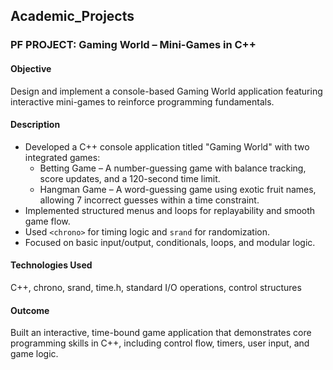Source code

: ## Academic_Projects

### PF PROJECT: Gaming World – Mini-Games in C++

#### Objective  
Design and implement a console-based Gaming World application featuring interactive mini-games to reinforce programming fundamentals.

#### Description  
- Developed a C++ console application titled "Gaming World" with two integrated games:
  - Betting Game – A number-guessing game with balance tracking, score updates, and a 120-second time limit.
  - Hangman Game – A word-guessing game using exotic fruit names, allowing 7 incorrect guesses within a time constraint.
- Implemented structured menus and loops for replayability and smooth game flow.
- Used `<chrono>` for timing logic and `srand` for randomization.
- Focused on basic input/output, conditionals, loops, and modular logic.

#### Technologies Used  
C++, chrono, srand, time.h, standard I/O operations, control structures

#### Outcome  
Built an interactive, time-bound game application that demonstrates core programming skills in C++, including control flow, timers, user input, and game logic.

Task goal: In the answer, the entries must appear exactly as above, without the images.

Written solution:
Source code

: ## Academic_Projects

### PF PROJECT: Gaming World – Mini-Games in C++

#### Objective  
Design and implement a console-based Gaming World application featuring interactive mini-games to reinforce programming fundamentals.

#### Description  
- Developed a C++ console application titled "Gaming World" with two integrated games:
  - Betting Game – A number-guessing game with balance tracking, score updates, and a 120-second time limit.
  - Hangman Game – A word-guessing game using exotic fruit names, allowing 7 incorrect guesses within a time constraint.
- Implemented structured menus and loops for replayability and smooth game flow.
- Used `<chrono>` for timing logic and `srand` for randomization.
- Focused on basic input/output, conditionals, loops, and modular logic.

#### Technologies Used  
C++, chrono, srand, time.h, standard I/O operations, control structures

#### Outcome  
Built an interactive, time-bound game application that demonstrates core programming skills in C++, including control flow, timers, user input, and game logic.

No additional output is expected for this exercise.